Although the chief minister had issued a statutory disclaimer — “I like and can understand Rajasthani but can’t speak” — she set the tone by requesting a singer to opt for a Marwari song instead of the planned Rabindrasangeet.
This was not a bridge-building exercise. The glacial mood that had set in after the crackdown that followed the tragedy at AMRI, Dhakuria, had melted sometime ago and the chief minister’s ties with the community were already on the mend.
The new kid on the block is the unknown factor called the Modi-driven BJP and its unfathomable implications for an electoral field as splintered as that in Bengal.
In the season of power politics, the general election was the elephant at the business venue. Dinesh Bajaj, the president of the federation and former Trinamul MLA, could not help but declare: “Our community is with you, Didi…. We want your success in Delhi.”
The mention of “Delhi” need not have evoked pleasant memories after last week’s no-show by Anna Hazare and crowds in the capital. But such assurances do matter closer home.

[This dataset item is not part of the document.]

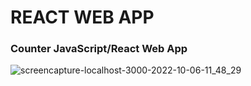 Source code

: # REACT WEB APP
### Counter JavaScript/React Web App

![screencapture-localhost-3000-2022-10-06-11_48_29](https://user-images.githubusercontent.com/97852403/194372459-ff17ced6-7bde-4fda-bc7b-4b233d69936e.png)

Some Bengal constituencies — Calcutta North, Calcutta South and Howrah, for instance — have significant Marwari populations. A popular perception is that the business community tends to support the BJP, especially in this round of national elections that has become a contest between Modi and the rest.

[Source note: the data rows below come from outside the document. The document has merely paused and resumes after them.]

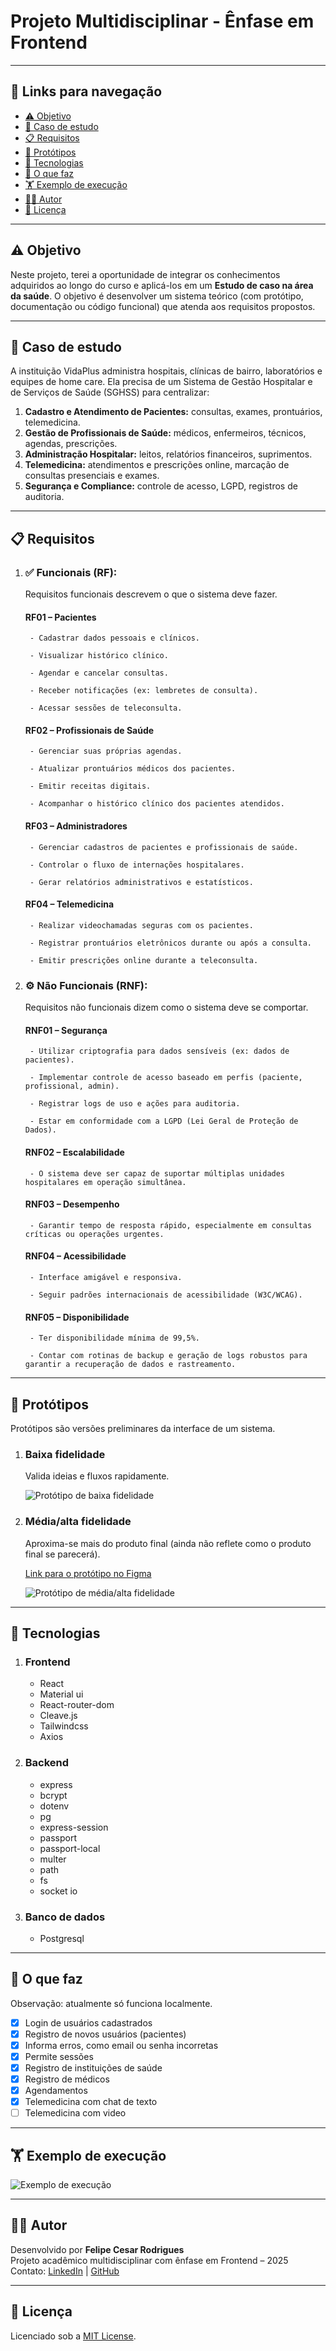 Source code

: # Projeto Multidisciplinar - Ênfase em Frontend

---

## 🔗 Links para navegação
- [⚠️ Objetivo](#objetivo)
- [📕 Caso de estudo](#caso-de-estudo)
- [📋 Requisitos](#requisitos)
- [🎨 Protótipos](#prototipos)
- [🤖 Tecnologias](#tecnologias)
- [🏁 O que faz](#oque-faz)
- [🏋️ Exemplo de execução](#exemplo)
- [👨‍💻 Autor](#autor)
- [📄 Licença](#licenca)

---

<div id="objetivo">

## ⚠️ Objetivo
 Neste projeto, terei a oportunidade de integrar os conhecimentos adquiridos ao longo do curso e aplicá-los em um **Estudo de caso na área da saúde**. O objetivo é desenvolver um sistema teórico (com protótipo, documentação ou código funcional) que atenda aos requisitos propostos.

</div>

---

<div id="caso-de-estudo">

## 📕 Caso de estudo
A instituição VidaPlus administra hospitais, clínicas de bairro, laboratórios e equipes de home care. Ela precisa de um Sistema de Gestão Hospitalar e de Serviços de Saúde (SGHSS) para centralizar: 
1. **Cadastro e Atendimento de Pacientes:** consultas, exames, prontuários, telemedicina. 
2. **Gestão de Profissionais de Saúde:** médicos, enfermeiros, técnicos, agendas, prescrições. 
3. **Administração Hospitalar:** leitos, relatórios financeiros, suprimentos. 
4. **Telemedicina:** atendimentos e prescrições online, marcação de consultas presenciais e exames. 
5. **Segurança e Compliance:** controle de acesso, LGPD, registros de auditoria.

</div>

---

<div id="requisitos">

## 📋 Requisitos
1. ### ✅ Funcionais (RF):

    Requisitos funcionais descrevem o que o sistema deve fazer.
    
    #### RF01 – Pacientes
        - Cadastrar dados pessoais e clínicos.

        - Visualizar histórico clínico.

        - Agendar e cancelar consultas.

        - Receber notificações (ex: lembretes de consulta).

        - Acessar sessões de teleconsulta.

    #### RF02 – Profissionais de Saúde
        - Gerenciar suas próprias agendas.

        - Atualizar prontuários médicos dos pacientes.

        - Emitir receitas digitais.

        - Acompanhar o histórico clínico dos pacientes atendidos.

    #### RF03 – Administradores
        - Gerenciar cadastros de pacientes e profissionais de saúde.

        - Controlar o fluxo de internações hospitalares.

        - Gerar relatórios administrativos e estatísticos.

    #### RF04 – Telemedicina
        - Realizar videochamadas seguras com os pacientes.

        - Registrar prontuários eletrônicos durante ou após a consulta.

        - Emitir prescrições online durante a teleconsulta.


2. ### ⚙️ Não Funcionais (RNF):
    
    Requisitos não funcionais dizem como o sistema deve se comportar.

    #### RNF01 – Segurança
        - Utilizar criptografia para dados sensíveis (ex: dados de pacientes).

        - Implementar controle de acesso baseado em perfis (paciente, profissional, admin).

        - Registrar logs de uso e ações para auditoria.

        - Estar em conformidade com a LGPD (Lei Geral de Proteção de Dados).

    #### RNF02 – Escalabilidade
        - O sistema deve ser capaz de suportar múltiplas unidades hospitalares em operação simultânea.

    #### RNF03 – Desempenho
        - Garantir tempo de resposta rápido, especialmente em consultas críticas ou operações urgentes.

    #### RNF04 – Acessibilidade
        - Interface amigável e responsiva.

        - Seguir padrões internacionais de acessibilidade (W3C/WCAG).

    #### RNF05 – Disponibilidade
        - Ter disponibilidade mínima de 99,5%.

        - Contar com rotinas de backup e geração de logs robustos para garantir a recuperação de dados e rastreamento.


</div>

---

<div id="prototipos">

## 🎨 Protótipos

Protótipos são versões preliminares da interface de um sistema.

1. ### Baixa fidelidade

    Valida ideias e fluxos rapidamente.

    ![Protótipo de baixa fidelidade](./image/prototipo_baixa_fidelidade.png)


2. ### Média/alta fidelidade

    Aproxima-se mais do produto final (ainda não reflete como o produto final se parecerá).

    
    [Link para o protótipo no Figma](https://www.figma.com/design/XiryicMrJK9n9ubcwu09lS/Untitled?node-id=50-2&t=OYdr396MsLzCelwq-1)

    ![Protótipo de média/alta fidelidade](./image/prototipo_media_alta_fidelidade.png)


</div>

---

<div id="tecnologias">

## 🤖 Tecnologias

1. ### Frontend
    - React
    - Material ui
    - React-router-dom
    - Cleave.js
    - Tailwindcss
    - Axios

2. ### Backend
    - express
    - bcrypt
    - dotenv
    - pg
    - express-session
    - passport
    - passport-local
    - multer
    - path
    - fs
    - socket io

3. ### Banco de dados
    - Postgresql
    

</div>

---

<div id="oque-faz">

## 🏁 O que faz
Observação: atualmente só funciona localmente.
- [x] Login de usuários cadastrados
- [x] Registro de novos usuários (pacientes)
- [x] Informa erros, como email ou senha incorretas
- [x] Permite sessões
- [X] Registro de instituições de saúde
- [X] Registro de médicos
- [X] Agendamentos
- [X] Telemedicina com chat de texto
- [ ] Telemedicina com video

</div>

---

<div id="exemplo">

## 🏋️ Exemplo de execução
![Exemplo de execução](./image/exemplo-execucao.gif)

</div>

---

<div id="autor">

## 👨‍💻 Autor

Desenvolvido por **Felipe Cesar Rodrigues**  
Projeto acadêmico multidisciplinar com ênfase em Frontend – 2025  
Contato: [LinkedIn](https://www.linkedin.com/in/felipe-cesar-rodrigues/) | [GitHub](https://github.com/Kiy0p0N)


</div>

--- 

<div id="licenca">

## 📄 Licença

Licenciado sob a [MIT License](./LICENSE).

</div>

As Bengal will have a four-cornered contest this time and every vote counts in such fractured fields, the Marwari base can well be an influential factor in some of the constituencies.
For a chief minister who once went out of her way to throw her weight behind the campaign to rename the state as Paschimbanga, Mamata today strove hard to hold aloft her cosmopolitan credentials.

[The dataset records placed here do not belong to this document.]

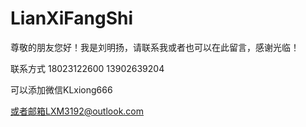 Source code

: # LianXiFangShi

尊敬的朋友您好！我是刘明扬，请联系我或者也可以在此留言，感谢光临！

联系方式 18023122600 13902639204

可以添加微信KLxiong666

或者邮箱LXM3192@outlook.com
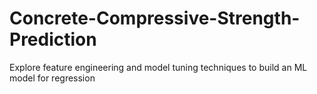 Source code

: # Concrete-Compressive-Strength-Prediction
Explore feature engineering and model tuning techniques to build an ML model for regression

From prodding her cabinet colleagues — Madan Mitra, Firhad Hakim and Aroop Biswas — to don the traditional Rajasthani headgear (safa) to asking the speakers from the Marwari community to deliver their addresses in their mother tongue, Mamata tried to prove that she was feeling at home.
She also traced her fascination for the colour blue to a light-bulb moment in Rajasthan. “Jaipur is called Pink City and from there I got the idea of having a uniform colour for our Calcutta…. I couldn’t choose red, nor could I opt for green. I chose blue and white,” said the chief minister.
Mamata laid stress on time management not without reason. Investors have often complained of the absence of work culture in Bengal.
The chief minister has tried to bring about some change by shunning bandhs and cracking down on strikes. In fact, against the backdrop of no dramatic change in land policy and failure to attract big-ticket private investments, a perceptible change in discipline at workplaces is perhaps the most tangible achievement she can place before the business community.
Today, she cast herself as a chief executive who has little time to waste but is being compelled to hit the brakes.
“There are so many elections, Assembly, panchayat, civic, then there are byelections. So, you lose one or one-and-a-half years because of the elections in five years,” Mamata said, before making a suggestion to hold all elections together.
The objective is laudable but holding the elections together in a huge country like India with over 80 crore voters will be easier said than done. But the idea did win her brownie points.
“The best thing about her is her energy…. She doesn’t believe in the word ‘no’, much like us,” said a businessman.
The question will remain if commitment to work alone can wean the business community away from the Modi bandwagon. Conversely, a perception also exists that many industrialists have backed Modi unquestioningly, although he has remained vague on several contentious policy matters.
The two Ms — Modi and the model code — appeared to be playing on Mamata’s mind through the day.
“Some people are saying ‘chanting namo, namo’ (presumably a play on NaMo that stands for Narendra Modi) will bring the BJP to power. I am not willing to consider there is a BJP wave. Neither the BJP nor Congress, the federal front will run the political discourse of India,” Mamata told a Trinamul meeting earlier in the day.
The chief minister, who had declared a few months after assuming power that she slogged like a demon (“bhooter moton”), added at the party meeting: “I love to work… I have nothing to do in my office (because of the model code). I feel guilty at times.”